* **Required work**
List each line of the data that holds the string "framed".

Provided records Block Start

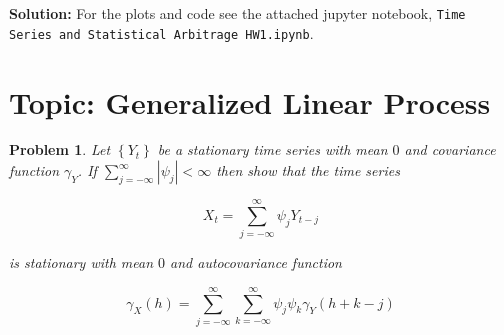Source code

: \documentclass[11pt]{article}
\theoremstyle{plain} %
\newtheorem{problem}[theorem]{Problem}
\newenvironment{solution}
{\color{C2}\normalfont\begin{framed}\begingroup\textbf{Solution:} }
  {\endgroup\end{framed}}
\theoremstyle{remark}
\begin{document}
\begin{solution} For the plots and code see the attached jupyter notebook, \texttt{Time Series and Statistical Arbitrage HW1.ipynb}.
\end{solution}


\section{Topic: Generalized Linear Process}
\begin{problem}\label{prob:generalized linear process}
Let $\left\{Y_{t}\right\}$ be a stationary time series with mean $0$ and covariance function $\gamma_{Y}$. If $\sum_{j=-\infty}^{\infty}\left|\psi_{j}\right|<\infty$ then show that the time series

$$
	X_{t}=\sum_{j=-\infty}^{\infty} \psi_{j} Y_{t-j}
$$

is stationary with mean $0$ and autocovariance function

$$
	\gamma_{X}(h)=\sum_{j=-\infty}^{\infty} \sum_{k=-\infty}^{\infty} \psi_{j} \psi_{k} \gamma_{Y}(h+k-j)
$$
\end{problem}
\end{document}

Provided records Block End

* **Exercise response**
{\color{C2}\normalfont\begin{framed}\begingroup\textbf{Solution:} }
  {\endgroup\end{framed}}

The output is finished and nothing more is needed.